The testing may be carried out both using vaccines that are currently available in the country, and those that are in the pipeline.

Written by Prabha Raghavan | New Delhi |
Updated: May 31, 2021 7:14:52 am
Work is expected to begin “in a few weeks”, according to Dr N K Arora, chairman of the Covid-19 working group under the National Technical Advisory Group on Immunization (NTAGI).

India may soon begin testing the feasibility of a regimen that mixes two different Covid-19 vaccines to see if it helps boost immune response to the virus.

The testing may be carried out both using vaccines that are currently available in the country, and those that are in the pipeline, The Indian Express has learnt.

Work is expected to begin “in a few weeks”, according to Dr N K Arora, chairman of the Covid-19 working group under the National Technical Advisory Group on Immunization (NTAGI).

Approximately eight vaccines may be mixed and matched as part of the process, Dr Arora said. These include the three vaccines that are currently approved for use in the country, Serum Institute of India’s Covishield, Bharat Biotech’s Covaxin, and the Russian made Sputnik V.

Clinical testing as part of the exercise may be carried out by collaboration between bodies like the Indian Council of Medical Research and the companies that developed and produced the vaccines. The tests will study factors such as whether vaccines based on different platforms can be given together, and which vaccines to administer in the first and second doses.

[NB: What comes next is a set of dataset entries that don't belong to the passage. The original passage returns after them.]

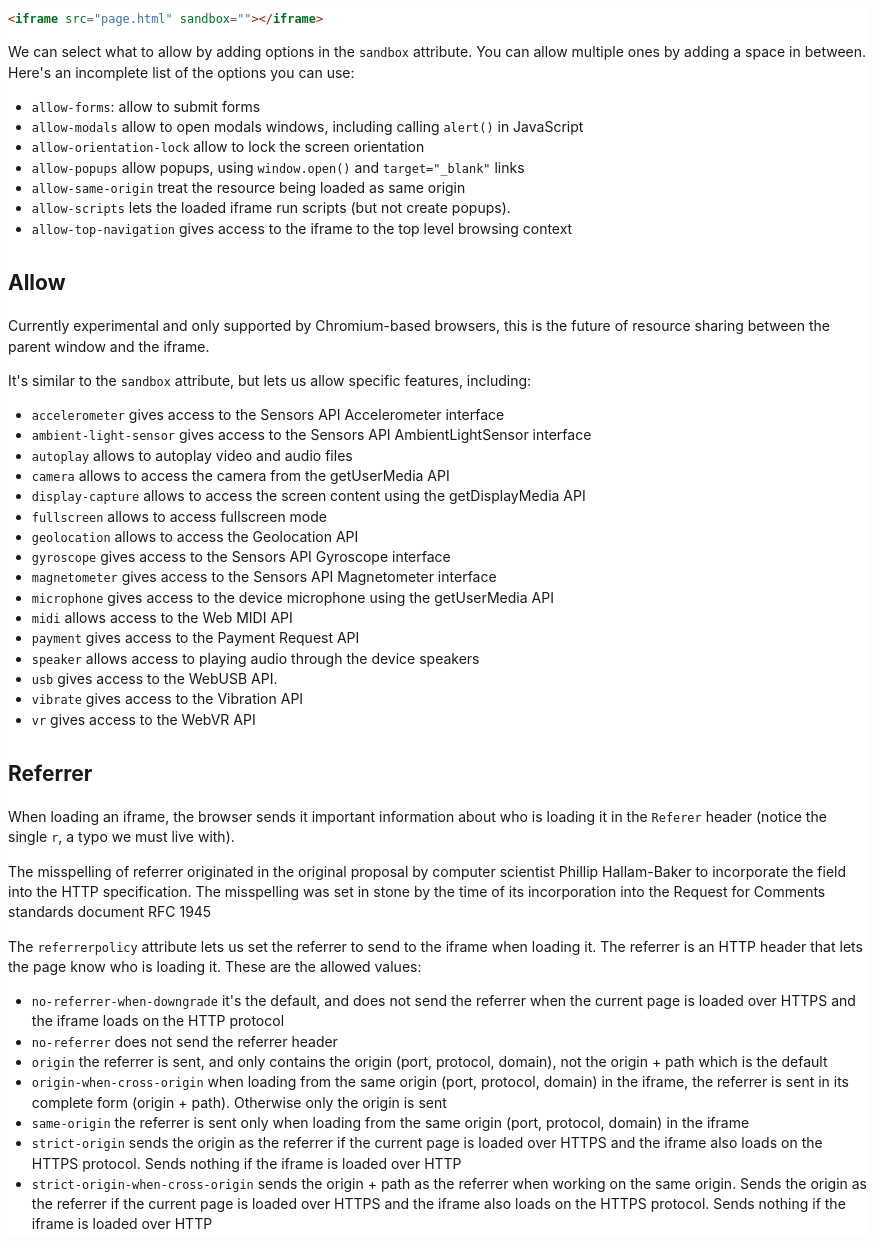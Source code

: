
```html
<iframe src="page.html" sandbox=""></iframe>

```

We can select what to allow by adding options in the  `sandbox`  attribute. You can allow multiple ones by adding a space in between. Here's an incomplete list of the options you can use:

-   `allow-forms`: allow to submit forms
-   `allow-modals`  allow to open modals windows, including calling  `alert()`  in JavaScript
-   `allow-orientation-lock`  allow to lock the screen orientation
-   `allow-popups`  allow popups, using  `window.open()`  and  `target="_blank"`  links
-   `allow-same-origin`  treat the resource being loaded as same origin
-   `allow-scripts`  lets the loaded iframe run scripts (but not create popups).
-   `allow-top-navigation`  gives access to the iframe to the top level browsing context

## ****Allow****

Currently experimental and only supported by Chromium-based browsers, this is the future of resource sharing between the parent window and the iframe.

It's similar to the  `sandbox`  attribute, but lets us allow specific features, including:

-   `accelerometer`  gives access to the Sensors API Accelerometer interface
-   `ambient-light-sensor`  gives access to the Sensors API AmbientLightSensor interface
-   `autoplay`  allows to autoplay video and audio files
-   `camera`  allows to access the camera from the getUserMedia API
-   `display-capture`  allows to access the screen content using the getDisplayMedia API
-   `fullscreen`  allows to access fullscreen mode
-   `geolocation`  allows to access the Geolocation API
-   `gyroscope`  gives access to the Sensors API Gyroscope interface
-   `magnetometer`  gives access to the Sensors API Magnetometer interface
-   `microphone`  gives access to the device microphone using the getUserMedia API
-   `midi`  allows access to the Web MIDI API
-   `payment`  gives access to the Payment Request API
-   `speaker`  allows access to playing audio through the device speakers
-   `usb`  gives access to the WebUSB API.
-   `vibrate`  gives access to the Vibration API
-   `vr`  gives access to the WebVR API

## ****Referrer****

When loading an iframe, the browser sends it important information about who is loading it in the  `Referer`  header (notice the single  `r`, a typo we must live with).

The misspelling of referrer originated in the original proposal by computer scientist Phillip Hallam-Baker to incorporate the field into the HTTP specification. The misspelling was set in stone by the time of its incorporation into the Request for Comments standards document RFC 1945

The  `referrerpolicy`  attribute lets us set the referrer to send to the iframe when loading it. The referrer is an HTTP header that lets the page know who is loading it. These are the allowed values:

-   `no-referrer-when-downgrade`  it's the default, and does not send the referrer when the current page is loaded over HTTPS and the iframe loads on the HTTP protocol
-   `no-referrer`  does not send the referrer header
-   `origin`  the referrer is sent, and only contains the origin (port, protocol, domain), not the origin + path which is the default
-   `origin-when-cross-origin`  when loading from the same origin (port, protocol, domain) in the iframe, the referrer is sent in its complete form (origin + path). Otherwise only the origin is sent
-   `same-origin`  the referrer is sent only when loading from the same origin (port, protocol, domain) in the iframe
-   `strict-origin`  sends the origin as the referrer if the current page is loaded over HTTPS and the iframe also loads on the HTTPS protocol. Sends nothing if the iframe is loaded over HTTP
-   `strict-origin-when-cross-origin`  sends the origin + path as the referrer when working on the same origin. Sends the origin as the referrer if the current page is loaded over HTTPS and the iframe also loads on the HTTPS protocol. Sends nothing if the iframe is loaded over HTTP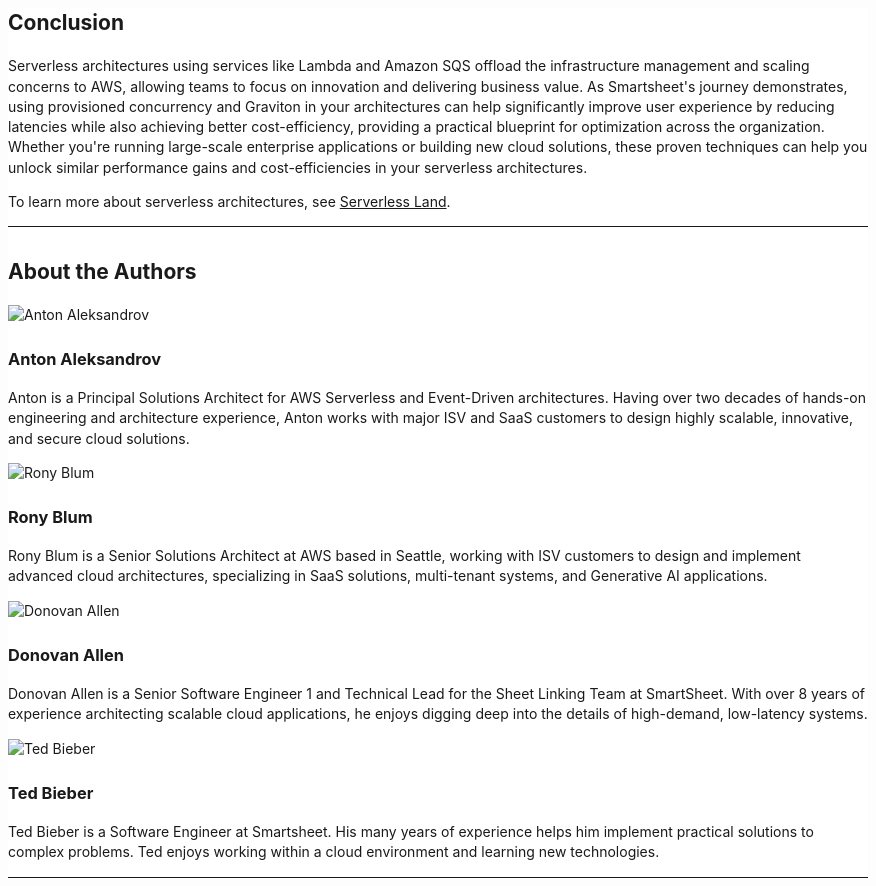 ## Conclusion

Serverless architectures using services like Lambda and Amazon SQS offload the infrastructure management and scaling concerns to AWS, allowing teams to focus on innovation and delivering business value. As Smartsheet's journey demonstrates, using provisioned concurrency and Graviton in your architectures can help significantly improve user experience by reducing latencies while also achieving better cost-efficiency, providing a practical blueprint for optimization across the organization. Whether you're running large-scale enterprise applications or building new cloud solutions, these proven techniques can help you unlock similar performance gains and cost-efficiencies in your serverless architectures.

To learn more about serverless architectures, see [Serverless Land](https://serverlessland.com/).

---

## About the Authors

![Anton Aleksandrov](/images/3-blog/1-image/antonaws.png)

### **Anton Aleksandrov**

Anton is a Principal Solutions Architect for AWS Serverless and Event-Driven architectures. Having over two decades of hands-on engineering and architecture experience, Anton works with major ISV and SaaS customers to design highly scalable, innovative, and secure cloud solutions.

<img alt="Rony Blum" height="200" src="/images/3-blog/1-image/026A9027.jpg" width="200"/>

### **Rony Blum**

Rony Blum is a Senior Solutions Architect at AWS based in Seattle, working with ISV customers to design and implement advanced cloud architectures, specializing in SaaS solutions, multi-tenant systems, and Generative AI applications.

![Donovan Allen](/images/3-blog/1-image/blog-donovan.jpeg)

### **Donovan Allen**

Donovan Allen is a Senior Software Engineer 1 and Technical Lead for the Sheet Linking Team at SmartSheet. With over 8 years of experience architecting scalable cloud applications, he enjoys digging deep into the details of high-demand, low-latency systems.

![Ted Bieber](/images/3-blog/1-image/blog-ted.jpg)

### **Ted Bieber**

Ted Bieber is a Software Engineer at Smartsheet. His many years of experience helps him implement practical solutions to complex problems. Ted enjoys working within a cloud environment and learning new technologies.

---

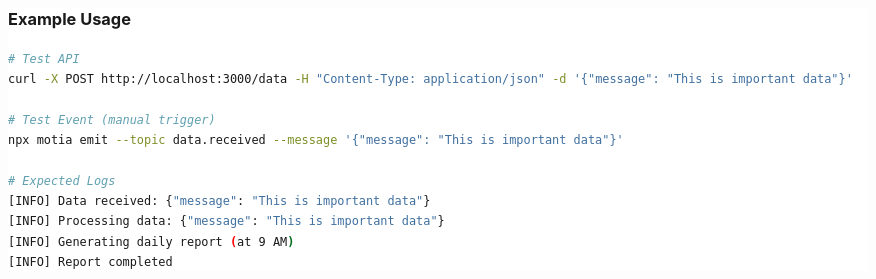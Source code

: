 
### Example Usage

```bash
# Test API
curl -X POST http://localhost:3000/data -H "Content-Type: application/json" -d '{"message": "This is important data"}'

# Test Event (manual trigger)
npx motia emit --topic data.received --message '{"message": "This is important data"}'

# Expected Logs
[INFO] Data received: {"message": "This is important data"}
[INFO] Processing data: {"message": "This is important data"}
[INFO] Generating daily report (at 9 AM)
[INFO] Report completed
```
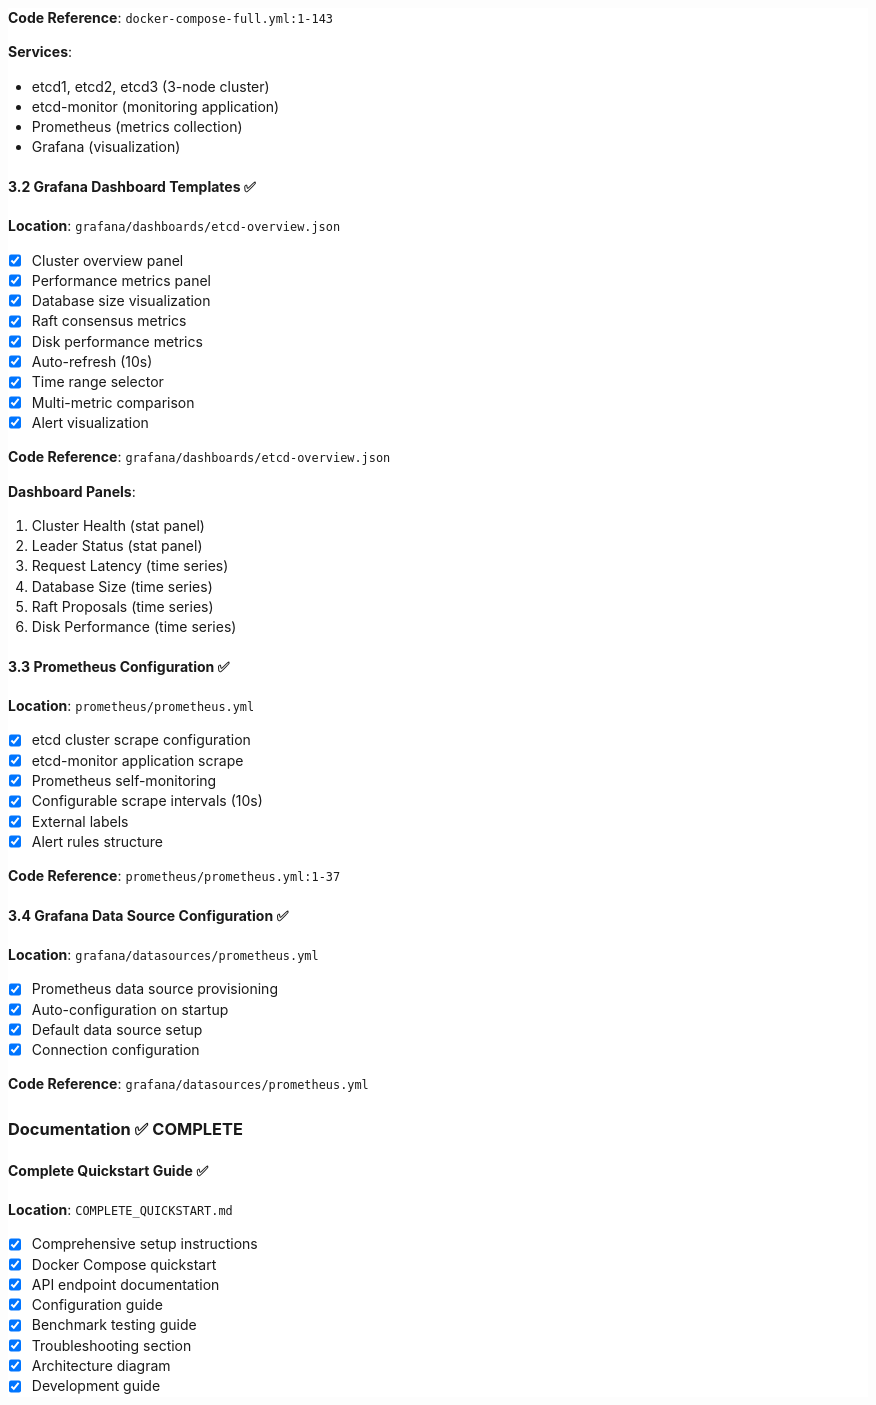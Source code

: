 **Code Reference**: `docker-compose-full.yml:1-143`

**Services**:
- etcd1, etcd2, etcd3 (3-node cluster)
- etcd-monitor (monitoring application)
- Prometheus (metrics collection)
- Grafana (visualization)

#### 3.2 Grafana Dashboard Templates ✅
**Location**: `grafana/dashboards/etcd-overview.json`
- [x] Cluster overview panel
- [x] Performance metrics panel
- [x] Database size visualization
- [x] Raft consensus metrics
- [x] Disk performance metrics
- [x] Auto-refresh (10s)
- [x] Time range selector
- [x] Multi-metric comparison
- [x] Alert visualization

**Code Reference**: `grafana/dashboards/etcd-overview.json`

**Dashboard Panels**:
1. Cluster Health (stat panel)
2. Leader Status (stat panel)
3. Request Latency (time series)
4. Database Size (time series)
5. Raft Proposals (time series)
6. Disk Performance (time series)

#### 3.3 Prometheus Configuration ✅
**Location**: `prometheus/prometheus.yml`
- [x] etcd cluster scrape configuration
- [x] etcd-monitor application scrape
- [x] Prometheus self-monitoring
- [x] Configurable scrape intervals (10s)
- [x] External labels
- [x] Alert rules structure

**Code Reference**: `prometheus/prometheus.yml:1-37`

#### 3.4 Grafana Data Source Configuration ✅
**Location**: `grafana/datasources/prometheus.yml`
- [x] Prometheus data source provisioning
- [x] Auto-configuration on startup
- [x] Default data source setup
- [x] Connection configuration

**Code Reference**: `grafana/datasources/prometheus.yml`

### Documentation ✅ COMPLETE

#### Complete Quickstart Guide ✅
**Location**: `COMPLETE_QUICKSTART.md`
- [x] Comprehensive setup instructions
- [x] Docker Compose quickstart
- [x] API endpoint documentation
- [x] Configuration guide
- [x] Benchmark testing guide
- [x] Troubleshooting section
- [x] Architecture diagram
- [x] Development guide

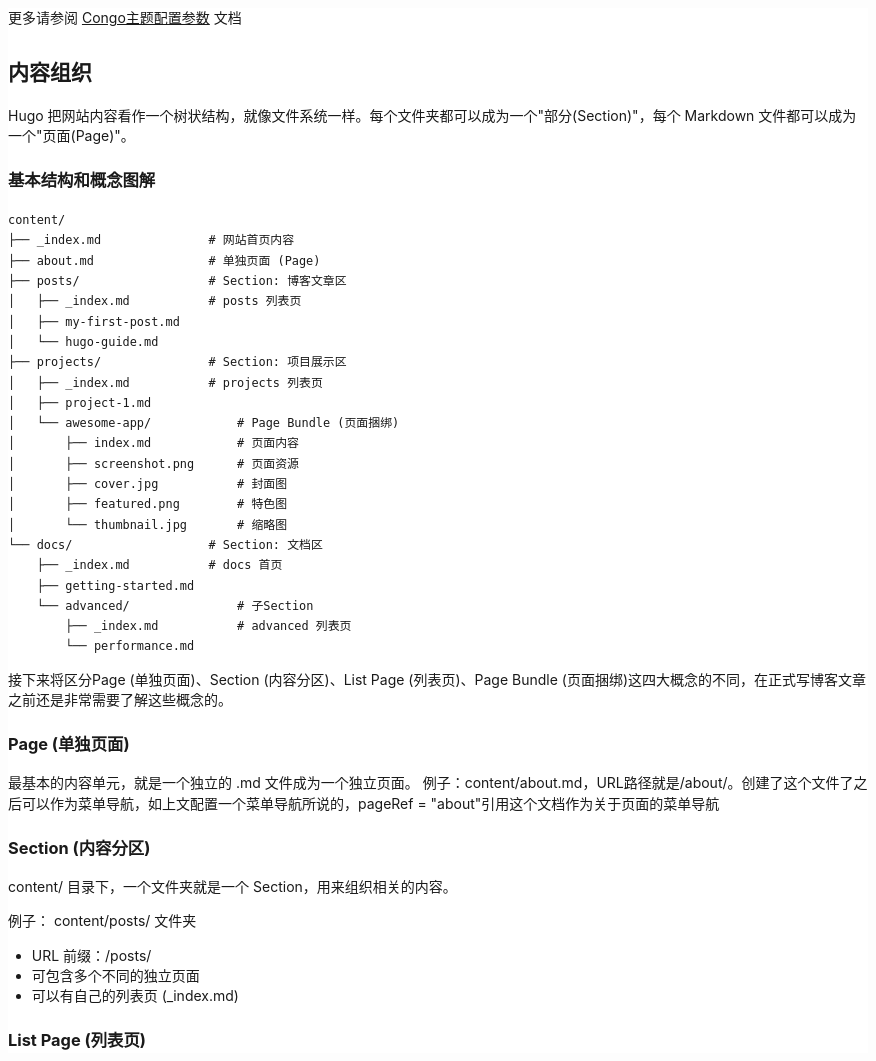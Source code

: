 
更多请参阅 [Congo主题配置参数](https://jpanther.github.io/congo/docs/configuration/#parameter-reference) 文档

## 内容组织

Hugo 把网站内容看作一个树状结构，就像文件系统一样。每个文件夹都可以成为一个"部分(Section)"，每个 Markdown 文件都可以成为一个"页面(Page)"。

### 基本结构和概念图解

```
content/
├── _index.md           	# 网站首页内容
├── about.md            	# 单独页面 (Page)
├── posts/              	# Section: 博客文章区
│   ├── _index.md       	# posts 列表页
│   ├── my-first-post.md
│   └── hugo-guide.md
├── projects/           	# Section: 项目展示区
│   ├── _index.md       	# projects 列表页
│   ├── project-1.md
│   └── awesome-app/    		# Page Bundle (页面捆绑)
│       ├── index.md    		# 页面内容
│       ├── screenshot.png  	# 页面资源
│       ├── cover.jpg        	# 封面图
│       ├── featured.png     	# 特色图
│       └── thumbnail.jpg    	# 缩略图
└── docs/              		# Section: 文档区
    ├── _index.md      		# docs 首页
    ├── getting-started.md
    └── advanced/      			# 子Section
        ├── _index.md  			# advanced 列表页
        └── performance.md
```

接下来将区分Page (单独页面)、Section (内容分区)、List Page (列表页)、Page Bundle (页面捆绑)这四大概念的不同，在正式写博客文章之前还是非常需要了解这些概念的。

### Page (单独页面)

最基本的内容单元，就是一个独立的 .md 文件成为一个独立页面。
例子：content/about.md，URL路径就是/about/。创建了这个文件了之后可以作为菜单导航，如上文配置一个菜单导航所说的，pageRef = "about"引用这个文档作为关于页面的菜单导航

### Section (内容分区)

content/ 目录下，一个文件夹就是一个 Section，用来组织相关的内容。

例子： content/posts/ 文件夹

- URL 前缀：/posts/
- 可包含多个不同的独立页面
- 可以有自己的列表页 (_index.md)

### List Page (列表页)
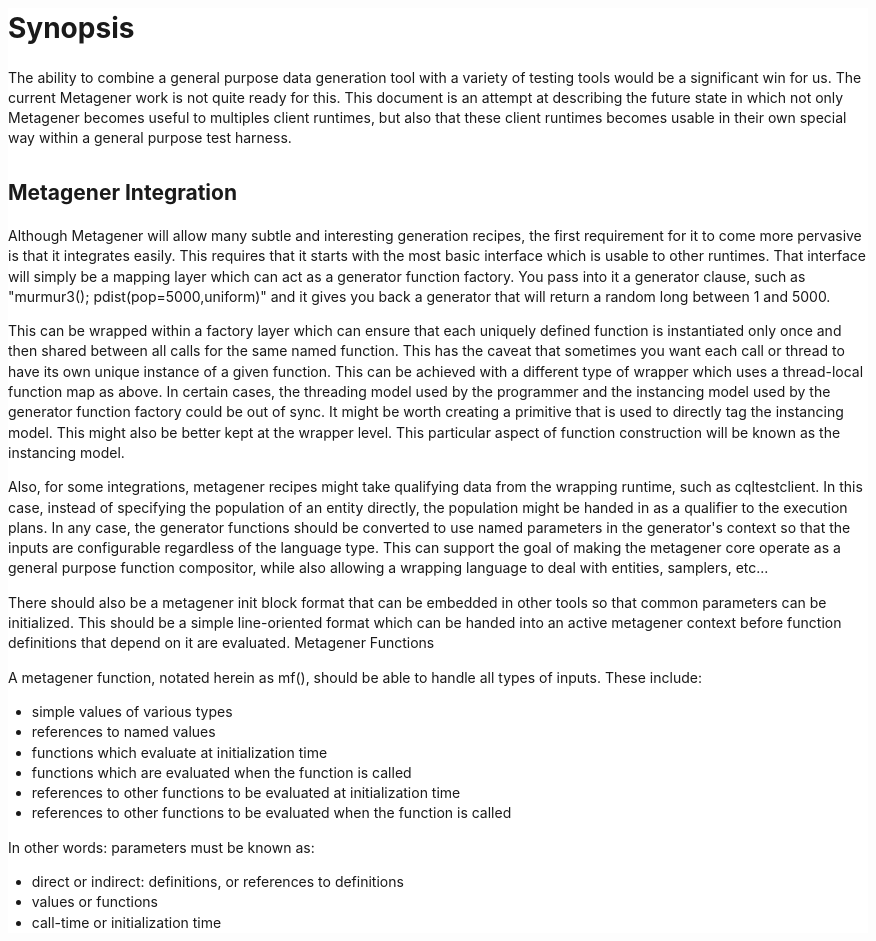 # Synopsis

The ability to combine a general purpose data generation tool with a variety of testing tools would be a significant win for us. The current Metagener work is not quite ready for this. This document is an attempt at describing the future state in which not only Metagener becomes useful to multiples client runtimes, but also that these client runtimes becomes usable in their own special way within a general purpose test harness.

## Metagener Integration

Although Metagener will allow many subtle and interesting generation recipes, the first requirement for it to come more pervasive is that it integrates easily. This requires that it starts with the most basic interface which is usable to other runtimes. That interface will simply be a mapping layer which can act as a generator function factory. You pass into it a generator clause, such as "murmur3(); pdist(pop=5000,uniform)" and it gives you back a generator that will return a random long between 1 and 5000.

This can be wrapped within a factory layer which can ensure that each uniquely defined function is instantiated only once and then shared between all calls for the same named function. This has the caveat that sometimes you want each call or thread to have its own unique instance of a given function. This can be achieved with a different type of wrapper which uses a thread-local function map as above. In certain cases, the threading model used by the programmer and the instancing model used by the generator function factory could be out of sync. It might be worth creating a primitive that is used to directly tag the instancing model. This might also be better kept at the wrapper level. This particular aspect of function construction will be known as the instancing model.

Also, for some integrations, metagener recipes might take qualifying data from the wrapping runtime, such as cqltestclient. In this case, instead of specifying the population of an entity directly, the population might be handed in as a qualifier to the execution plans. In any case, the generator functions should be converted to use named parameters in the generator's context so that the inputs are configurable regardless of the language type. This can support the goal of making the metagener core operate as a general purpose function compositor, while also allowing a wrapping language to deal with entities, samplers, etc...

There should also be a metagener init block format that can be embedded in other tools so that common parameters can be initialized. This should be a simple line-oriented format which can be handed into an active metagener context before function definitions that depend on it are evaluated.
Metagener Functions

A metagener function, notated herein as mf(), should be able to handle all types of inputs. These include:
- simple values of various types
- references to named values
- functions which evaluate at initialization time
- functions which are evaluated when the function is called
- references to other functions to be evaluated at initialization time
- references to other functions to be evaluated when the function is called

In other words: parameters must be known as:
- direct or indirect: definitions, or references to definitions
- values or functions
- call-time or initialization time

“We are looking for a combination of vaccines that provide better protection. At the moment, the vaccines used are providing protection against severe disease, but they are not providing protection from infection and transmission of the virus to the extent that we would have liked,” Dr Arora said.

“Various factors have to be considered here. Proper research studies in actual field conditions have to be done… The whole purpose is to have better immune protection for the population without any adverse effects,” he said.

“Both the vaccines individually would be safe, but the focus is also to see if they are safe together… These vaccines are produced in different platforms and we don’t want them to create difficulty and create complications, so every vaccine will probably not be possible to mix and match,” he added.

The mixing of Covid-19 vaccines has been discussed at the Covid-19 working group, NTAGI, and National Expert Group on Covid-19 Vaccine Administration (NEGVAC), it is learnt.

“These trials may be embedded in the country’s existing immunisation programme against Covid-19,” Dr Arora said. “Discussions over the feasibility and value of mixing of Covid-19 vaccines have been proposed at every level.”

There are currently six Covid-19 vaccines in the pipeline — Serum Institute’s Covovax, Biological E’s Corbevax, Zydus Cadila’s ZyCov-D, Gennova’s mRNA vaccine, Bio E’s version of the Johnson & Johnson vaccine, and Bharat Biotech’s intranasal Covid-19 vaccine. The government has been in discussions with Pfizer to bring its mRNA vaccine to the country this year.